For the Death of My Ex-Husband by Elise Hempel

For the Death of My Ex-Husband

The first four stages of grief
have been accomplished, in random order,
a few repeated, with no clear border,
denial more like disbelief,

but the fifth – acceptance – almost
there on a sunny day, and then
refusing its place on the list again,
elusive as the five-word ghost

of your voice our daughter now
plays on her cell-phone over and over,
her finger in its endless hover,
passing the stop-square, pressing the arrow.

by Elise Hempel

Editor’s Note: This poem uses enjambment to great effect, highlighting the narrator’s sorrow (over her loss—so complicated, and her daughter’s—so easy to understand).

MRI by Elise Hempel


Inside this tunnel, still and prone,
so enclosed and so alone,

I’m waiting in a well-lit tomb
or a cold and arid womb,

about to be, or done and was,
on hold to Muzak, this jack-hammered buzz

and now a ray-gun’s droning song.
Without my watch, can’t tell how long –

nine months, a flickering moment? – I’ve been
paused here in this in-between….

When my timeless time inside
is over and they slowly slide

the lid away, will I go forth
into Heaven or onto Earth?

They’ll be the same, my welcoming crowd,
but what will rock me – arms or cloud,

and will my voice be cry or mute?
Held tight, or released, will I float

into After or out of Before?
Either way, alone no more.

by Elise Hempel

Editor’s Note: This poem uses repetition and rhyme to convey the sense of confinement (both physical and mental) found within an unfortunately necessary medical device.

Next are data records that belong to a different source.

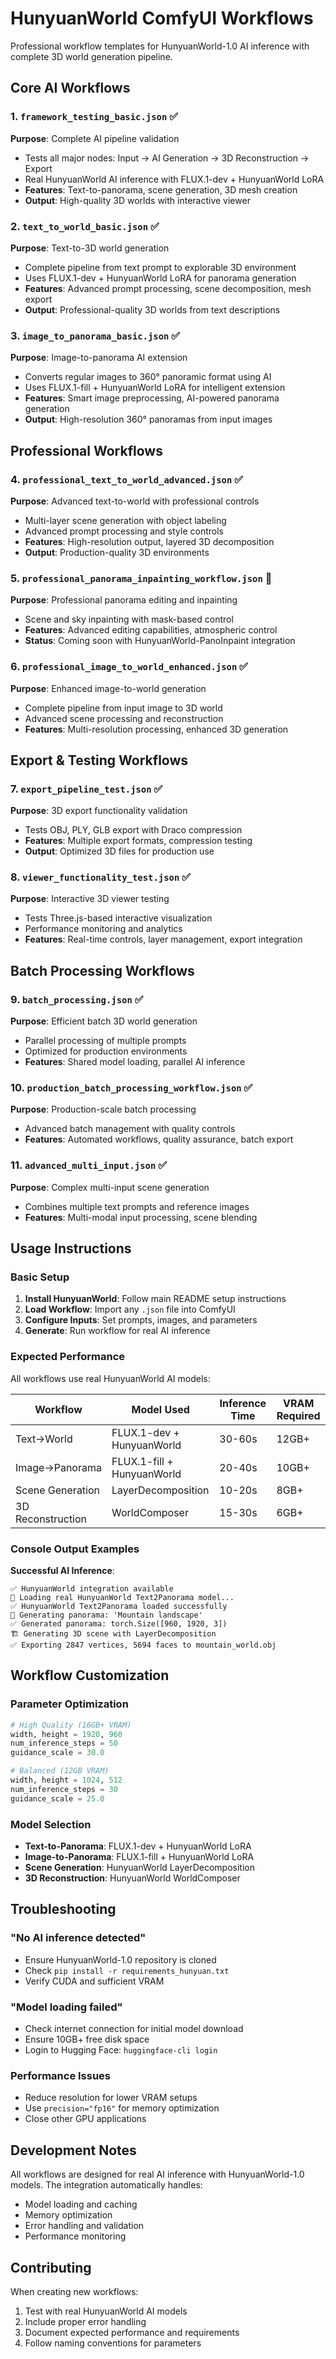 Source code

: # HunyuanWorld ComfyUI Workflows

Professional workflow templates for HunyuanWorld-1.0 AI inference with complete 3D world generation pipeline.

## Core AI Workflows

### 1. `framework_testing_basic.json` ✅
**Purpose**: Complete AI pipeline validation
- Tests all major nodes: Input → AI Generation → 3D Reconstruction → Export
- Real HunyuanWorld AI inference with FLUX.1-dev + HunyuanWorld LoRA
- **Features**: Text-to-panorama, scene generation, 3D mesh creation
- **Output**: High-quality 3D worlds with interactive viewer

### 2. `text_to_world_basic.json` ✅
**Purpose**: Text-to-3D world generation
- Complete pipeline from text prompt to explorable 3D environment
- Uses FLUX.1-dev + HunyuanWorld LoRA for panorama generation
- **Features**: Advanced prompt processing, scene decomposition, mesh export
- **Output**: Professional-quality 3D worlds from text descriptions

### 3. `image_to_panorama_basic.json` ✅
**Purpose**: Image-to-panorama AI extension
- Converts regular images to 360° panoramic format using AI
- Uses FLUX.1-fill + HunyuanWorld LoRA for intelligent extension
- **Features**: Smart image preprocessing, AI-powered panorama generation
- **Output**: High-resolution 360° panoramas from input images

## Professional Workflows

### 4. `professional_text_to_world_advanced.json` ✅
**Purpose**: Advanced text-to-world with professional controls
- Multi-layer scene generation with object labeling
- Advanced prompt processing and style controls
- **Features**: High-resolution output, layered 3D decomposition
- **Output**: Production-quality 3D environments

### 5. `professional_panorama_inpainting_workflow.json` 🔄
**Purpose**: Professional panorama editing and inpainting
- Scene and sky inpainting with mask-based control
- **Features**: Advanced editing capabilities, atmospheric control
- **Status**: Coming soon with HunyuanWorld-PanoInpaint integration

### 6. `professional_image_to_world_enhanced.json` ✅
**Purpose**: Enhanced image-to-world generation
- Complete pipeline from input image to 3D world
- Advanced scene processing and reconstruction
- **Features**: Multi-resolution processing, enhanced 3D generation

## Export & Testing Workflows

### 7. `export_pipeline_test.json` ✅
**Purpose**: 3D export functionality validation
- Tests OBJ, PLY, GLB export with Draco compression
- **Features**: Multiple export formats, compression testing
- **Output**: Optimized 3D files for production use

### 8. `viewer_functionality_test.json` ✅
**Purpose**: Interactive 3D viewer testing
- Tests Three.js-based interactive visualization
- Performance monitoring and analytics
- **Features**: Real-time controls, layer management, export integration

## Batch Processing Workflows

### 9. `batch_processing.json` ✅
**Purpose**: Efficient batch 3D world generation
- Parallel processing of multiple prompts
- Optimized for production environments
- **Features**: Shared model loading, parallel AI inference

### 10. `production_batch_processing_workflow.json` ✅
**Purpose**: Production-scale batch processing
- Advanced batch management with quality controls
- **Features**: Automated workflows, quality assurance, batch export

### 11. `advanced_multi_input.json` ✅
**Purpose**: Complex multi-input scene generation
- Combines multiple text prompts and reference images
- **Features**: Multi-modal input processing, scene blending

## Usage Instructions

### **Basic Setup**
1. **Install HunyuanWorld**: Follow main README setup instructions
2. **Load Workflow**: Import any `.json` file into ComfyUI
3. **Configure Inputs**: Set prompts, images, and parameters
4. **Generate**: Run workflow for real AI inference

### **Expected Performance**
All workflows use real HunyuanWorld AI models:

| Workflow | Model Used | Inference Time | VRAM Required |
|----------|------------|----------------|---------------|
| Text→World | FLUX.1-dev + HunyuanWorld | 30-60s | 12GB+ |
| Image→Panorama | FLUX.1-fill + HunyuanWorld | 20-40s | 10GB+ |
| Scene Generation | LayerDecomposition | 10-20s | 8GB+ |
| 3D Reconstruction | WorldComposer | 15-30s | 6GB+ |

### **Console Output Examples**

**Successful AI Inference**:
```
✅ HunyuanWorld integration available
🔄 Loading real HunyuanWorld Text2Panorama model...
✅ HunyuanWorld Text2Panorama loaded successfully
🎨 Generating panorama: 'Mountain landscape'
✅ Generated panorama: torch.Size([960, 1920, 3])
🏗️ Generating 3D scene with LayerDecomposition
✅ Exporting 2847 vertices, 5694 faces to mountain_world.obj
```

## Workflow Customization

### **Parameter Optimization**
```python
# High Quality (16GB+ VRAM)
width, height = 1920, 960
num_inference_steps = 50
guidance_scale = 30.0

# Balanced (12GB VRAM)
width, height = 1024, 512
num_inference_steps = 30
guidance_scale = 25.0
```

### **Model Selection**
- **Text-to-Panorama**: FLUX.1-dev + HunyuanWorld LoRA
- **Image-to-Panorama**: FLUX.1-fill + HunyuanWorld LoRA
- **Scene Generation**: HunyuanWorld LayerDecomposition
- **3D Reconstruction**: HunyuanWorld WorldComposer

## Troubleshooting

### **"No AI inference detected"**
- Ensure HunyuanWorld-1.0 repository is cloned
- Check `pip install -r requirements_hunyuan.txt`
- Verify CUDA and sufficient VRAM

### **"Model loading failed"**
- Check internet connection for initial model download
- Ensure 10GB+ free disk space
- Login to Hugging Face: `huggingface-cli login`

### **Performance Issues**
- Reduce resolution for lower VRAM setups
- Use `precision="fp16"` for memory optimization
- Close other GPU applications

## Development Notes

All workflows are designed for real AI inference with HunyuanWorld-1.0 models. The integration automatically handles:
- Model loading and caching
- Memory optimization
- Error handling and validation
- Performance monitoring

## Contributing

When creating new workflows:
1. Test with real HunyuanWorld AI models
2. Include proper error handling
3. Document expected performance and requirements
4. Follow naming conventions for parameters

Dirt Roads by Elise Hempel

Dirt Roads

Those childhood highway trips I’d stare
out at the passing cornfield miles
from my backseat vantage, wondering where
they went – those intermittent trails

that stretched away in the opposite direction
from our rushing car; I’d strain my eyes
as we made good time, tracing one down
as far as I could, following always

some pick-up’s slow cloud as it bumped along
the thin line of dust, past cows, a farm,
to a town I imagined beyond the shifting
green curtain, a secret place that time

had lost on that road that never arrived
but just kept going forever straight,
then vanished like that as we left it behind,
the pick-up this tiny red speck afloat.

by Elise Hempel, first published in Measure: A Review of Formal Poetry.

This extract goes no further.